**WORK ITEM:**
Needed from the data below: every line from the one with "# Walkthrogh of demooauth2" up to and including the one with "So far, so good.", repeated exactly and with nothing else.

*** Opening of ENTRIES PROVIDED ***

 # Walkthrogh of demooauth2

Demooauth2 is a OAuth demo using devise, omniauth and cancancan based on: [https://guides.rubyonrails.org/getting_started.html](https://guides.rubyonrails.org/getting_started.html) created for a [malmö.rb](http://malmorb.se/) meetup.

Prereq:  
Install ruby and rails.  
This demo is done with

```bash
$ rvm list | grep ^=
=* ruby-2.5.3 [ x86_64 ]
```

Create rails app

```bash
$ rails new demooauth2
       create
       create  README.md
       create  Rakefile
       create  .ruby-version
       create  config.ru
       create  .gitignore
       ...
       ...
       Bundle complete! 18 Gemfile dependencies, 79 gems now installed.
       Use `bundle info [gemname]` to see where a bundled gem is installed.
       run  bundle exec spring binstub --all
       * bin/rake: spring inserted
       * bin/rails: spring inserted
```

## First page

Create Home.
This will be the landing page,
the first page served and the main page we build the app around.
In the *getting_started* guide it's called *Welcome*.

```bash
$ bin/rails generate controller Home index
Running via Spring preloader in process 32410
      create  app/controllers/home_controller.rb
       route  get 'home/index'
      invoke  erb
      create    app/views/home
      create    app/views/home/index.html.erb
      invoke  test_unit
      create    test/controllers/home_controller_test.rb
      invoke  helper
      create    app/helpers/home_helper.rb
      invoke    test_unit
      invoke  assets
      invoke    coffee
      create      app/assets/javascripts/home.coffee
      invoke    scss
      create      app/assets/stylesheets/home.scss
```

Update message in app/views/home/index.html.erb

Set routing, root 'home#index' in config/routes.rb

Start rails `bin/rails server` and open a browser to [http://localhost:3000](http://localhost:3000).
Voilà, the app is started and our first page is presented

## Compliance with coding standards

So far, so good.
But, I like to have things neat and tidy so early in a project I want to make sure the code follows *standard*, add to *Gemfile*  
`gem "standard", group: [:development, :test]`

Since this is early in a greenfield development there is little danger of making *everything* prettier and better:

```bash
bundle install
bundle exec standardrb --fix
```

*** Close of ENTRIES PROVIDED ***
*** Opening of ENTRIES PROVIDED ***

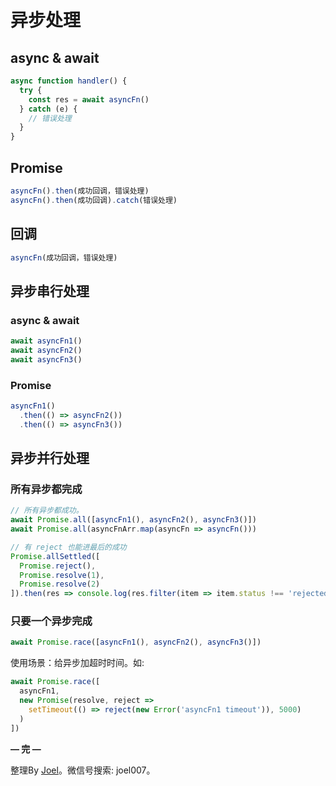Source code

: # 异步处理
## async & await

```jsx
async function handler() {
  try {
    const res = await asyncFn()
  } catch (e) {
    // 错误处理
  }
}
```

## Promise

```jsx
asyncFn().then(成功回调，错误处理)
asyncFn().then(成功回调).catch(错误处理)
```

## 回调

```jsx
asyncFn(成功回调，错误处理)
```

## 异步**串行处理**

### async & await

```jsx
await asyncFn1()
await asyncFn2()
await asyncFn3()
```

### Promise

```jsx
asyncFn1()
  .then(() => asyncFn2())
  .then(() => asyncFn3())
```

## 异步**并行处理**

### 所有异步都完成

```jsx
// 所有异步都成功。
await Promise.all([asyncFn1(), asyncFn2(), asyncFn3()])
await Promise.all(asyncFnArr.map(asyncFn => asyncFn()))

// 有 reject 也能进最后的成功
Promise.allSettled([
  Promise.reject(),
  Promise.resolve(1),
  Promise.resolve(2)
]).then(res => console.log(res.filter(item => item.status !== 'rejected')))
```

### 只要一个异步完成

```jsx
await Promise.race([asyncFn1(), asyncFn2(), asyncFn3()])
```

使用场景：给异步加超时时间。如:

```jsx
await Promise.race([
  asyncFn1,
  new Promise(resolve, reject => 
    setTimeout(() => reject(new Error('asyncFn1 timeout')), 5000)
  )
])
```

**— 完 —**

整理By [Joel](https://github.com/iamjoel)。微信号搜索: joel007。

*** Close of ENTRIES PROVIDED ***

**SOLUTION TO THE PROBLEM:**
 # Walkthrogh of demooauth2

Demooauth2 is a OAuth demo using devise, omniauth and cancancan based on: [https://guides.rubyonrails.org/getting_started.html](https://guides.rubyonrails.org/getting_started.html) created for a [malmö.rb](http://malmorb.se/) meetup.

Prereq:  
Install ruby and rails.  
This demo is done with

```bash
$ rvm list | grep ^=
=* ruby-2.5.3 [ x86_64 ]
```

Create rails app

```bash
$ rails new demooauth2
       create
       create  README.md
       create  Rakefile
       create  .ruby-version
       create  config.ru
       create  .gitignore
       ...
       ...
       Bundle complete! 18 Gemfile dependencies, 79 gems now installed.
       Use `bundle info [gemname]` to see where a bundled gem is installed.
       run  bundle exec spring binstub --all
       * bin/rake: spring inserted
       * bin/rails: spring inserted
```

## First page

Create Home.
This will be the landing page,
the first page served and the main page we build the app around.
In the *getting_started* guide it's called *Welcome*.

```bash
$ bin/rails generate controller Home index
Running via Spring preloader in process 32410
      create  app/controllers/home_controller.rb
       route  get 'home/index'
      invoke  erb
      create    app/views/home
      create    app/views/home/index.html.erb
      invoke  test_unit
      create    test/controllers/home_controller_test.rb
      invoke  helper
      create    app/helpers/home_helper.rb
      invoke    test_unit
      invoke  assets
      invoke    coffee
      create      app/assets/javascripts/home.coffee
      invoke    scss
      create      app/assets/stylesheets/home.scss
```

Update message in app/views/home/index.html.erb

Set routing, root 'home#index' in config/routes.rb

Start rails `bin/rails server` and open a browser to [http://localhost:3000](http://localhost:3000).
Voilà, the app is started and our first page is presented

## Compliance with coding standards

So far, so good.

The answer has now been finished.